Folks speak of performance but I don't think we have generic baselines.
For kernel image text I suppose we can use boot times. For tracepoints /
ftrace and eBPF JIT and the rest I suppose we can use something like what
Dave suggested:

[0] https://lore.kernel.org/all/Yog+d+oR5TtPp2cs@xxxxxxxxxxxxxxxxxxxxxx/

But that still begs the question as to what to use to run perf with.

Perhaps we just need a generic kernel module_alloc() abuser selftest
which stresses the hell out of things with a few variability in ways
in which we want to do allocations (2 MiB pages, test different archs,
etc). I can work on that if folks think this can be useful as I don't
think we have anything generic at the moment.

> > > It is also
> > > allocating memory in a big chunk from a single node and reusing it,
> > > where before we were allocating based on numa node for each jit.
> > > Would
> > > some user's suffer from that?

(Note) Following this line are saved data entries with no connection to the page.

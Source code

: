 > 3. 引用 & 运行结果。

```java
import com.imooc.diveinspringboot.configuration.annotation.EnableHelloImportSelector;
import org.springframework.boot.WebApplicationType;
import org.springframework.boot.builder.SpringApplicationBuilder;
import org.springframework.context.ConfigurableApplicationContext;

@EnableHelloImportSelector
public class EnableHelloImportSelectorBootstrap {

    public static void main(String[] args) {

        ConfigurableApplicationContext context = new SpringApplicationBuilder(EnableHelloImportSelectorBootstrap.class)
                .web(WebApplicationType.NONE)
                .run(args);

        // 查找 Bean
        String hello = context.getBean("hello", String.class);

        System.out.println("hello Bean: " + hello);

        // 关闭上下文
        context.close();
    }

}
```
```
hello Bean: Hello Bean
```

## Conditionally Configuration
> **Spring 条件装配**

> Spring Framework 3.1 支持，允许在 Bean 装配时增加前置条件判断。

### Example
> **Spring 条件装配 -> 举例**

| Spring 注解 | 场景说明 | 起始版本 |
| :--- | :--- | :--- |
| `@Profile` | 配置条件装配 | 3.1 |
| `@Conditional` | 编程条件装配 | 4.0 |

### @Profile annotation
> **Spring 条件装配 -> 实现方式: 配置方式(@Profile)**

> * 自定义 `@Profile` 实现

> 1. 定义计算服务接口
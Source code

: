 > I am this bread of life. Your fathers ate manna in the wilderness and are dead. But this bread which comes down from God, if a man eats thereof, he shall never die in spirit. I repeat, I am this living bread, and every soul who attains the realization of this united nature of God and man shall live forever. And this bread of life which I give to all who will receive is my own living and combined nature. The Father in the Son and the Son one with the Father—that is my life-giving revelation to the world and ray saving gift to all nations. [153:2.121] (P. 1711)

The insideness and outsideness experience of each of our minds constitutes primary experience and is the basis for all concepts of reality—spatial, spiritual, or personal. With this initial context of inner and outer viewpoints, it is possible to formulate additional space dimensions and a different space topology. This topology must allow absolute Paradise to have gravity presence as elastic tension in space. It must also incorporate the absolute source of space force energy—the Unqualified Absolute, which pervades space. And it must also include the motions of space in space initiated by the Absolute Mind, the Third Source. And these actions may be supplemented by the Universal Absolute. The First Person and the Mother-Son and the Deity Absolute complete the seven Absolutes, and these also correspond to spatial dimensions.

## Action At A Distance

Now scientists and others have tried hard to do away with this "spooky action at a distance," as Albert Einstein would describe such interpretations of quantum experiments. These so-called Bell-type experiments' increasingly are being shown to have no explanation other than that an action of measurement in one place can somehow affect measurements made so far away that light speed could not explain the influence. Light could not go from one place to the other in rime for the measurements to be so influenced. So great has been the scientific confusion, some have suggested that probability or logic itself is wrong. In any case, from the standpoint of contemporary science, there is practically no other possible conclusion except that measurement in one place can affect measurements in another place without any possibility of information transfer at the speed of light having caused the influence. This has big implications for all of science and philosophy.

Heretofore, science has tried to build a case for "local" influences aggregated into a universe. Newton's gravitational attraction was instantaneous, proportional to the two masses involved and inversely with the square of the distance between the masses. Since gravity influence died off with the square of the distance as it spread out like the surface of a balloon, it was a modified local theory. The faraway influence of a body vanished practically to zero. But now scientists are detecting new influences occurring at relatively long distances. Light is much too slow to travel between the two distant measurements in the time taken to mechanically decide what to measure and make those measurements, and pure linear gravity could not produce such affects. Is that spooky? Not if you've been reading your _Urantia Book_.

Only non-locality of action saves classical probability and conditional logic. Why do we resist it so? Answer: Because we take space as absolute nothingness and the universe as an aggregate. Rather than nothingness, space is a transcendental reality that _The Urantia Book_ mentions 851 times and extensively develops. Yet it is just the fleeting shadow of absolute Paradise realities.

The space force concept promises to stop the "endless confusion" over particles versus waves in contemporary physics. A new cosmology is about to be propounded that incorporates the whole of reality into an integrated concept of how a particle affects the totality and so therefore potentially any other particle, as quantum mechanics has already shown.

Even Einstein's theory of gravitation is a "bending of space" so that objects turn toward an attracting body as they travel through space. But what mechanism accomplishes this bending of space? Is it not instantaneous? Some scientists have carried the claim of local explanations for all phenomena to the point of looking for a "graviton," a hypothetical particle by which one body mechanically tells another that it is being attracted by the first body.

Maybe it's obvious to others, but I
> > > would
> > > have expected to see more discussion of MM things like that.
> >
> > Curious, why was it moved to use a single node?
>
> To allocate from the closest node you need to have per-node caches.
> When I tried to do something similar to this with the grouped page
> cache, having per-node caches was suggested should be required. I never
> benchmarked the difference though.

Sounds like tribal knowledge...

> > > But I like general direction of caching and using text_poke() to
> > > write
> > > the jits a lot. However it works, it seems to make a big impact in
> > > at
> > > least some workloads.
> > >
> > > So yea, seems sloppy, but probably (...I guess?) more good for
> > > users
> > > then sloppy for us.
> >
> > The impact of sloppiness lies in possible odd bugs later and trying
> > to
> > decipher what was being done. So I do have concerns with the
> > immediate
> > tribal knowlege incurred by the current implementation.
>
> I am also bothered by it. I'm glad to hear someone else cares. I can
> think about doing it more incrementally. The problem is you kind of
> need to know if you can integrate with all the module_alloc() users and
> get sane behavior on the backend, to tell if your new interface is
> actually any good.
>
> This is pretty much how I think we can:
> - remove all special knowledge from callers
> - support all module_alloc() callers
> - do things more efficiently on x86
> - support all the arch specific extra capabilities that I know about
>
> https://lore.kernel.org/lkml/20201120202426.18009-1-rick.p.edgecombe@xxxxxxxxx/#r

Consider me interested, I'm not a fan of hacks and requing developers to
pick up on random tribal knowledge.

> It's why I shrug a little about writing caller code with special
> knowledge in it. It's not really possible to avoid it completely with
> the current interfaces IMO.

Yeah makes sense.

> > What is your
> > own roadmap for VM_FLUSH_RESET_PERMS? Sounds like a future possibly
> > maybe re-do?
>
> If it were me, I would start back with that RFC and try to move the
> allocation side forward too. I haven't seen anything since, that makes
> me think it was the wrong direction.

Did you get enough arch folks involved?

> But I have employer tasks that
> take priority unfortunately. If anyone else wants to take a shot at it,
> I can help review. Otherwise, hopefully I can get back to it someday.

Sure, understood.

I can perhaps help on module_alloc() sefltest, and make module_alloc()
generic. Happy to review patches too.

Luis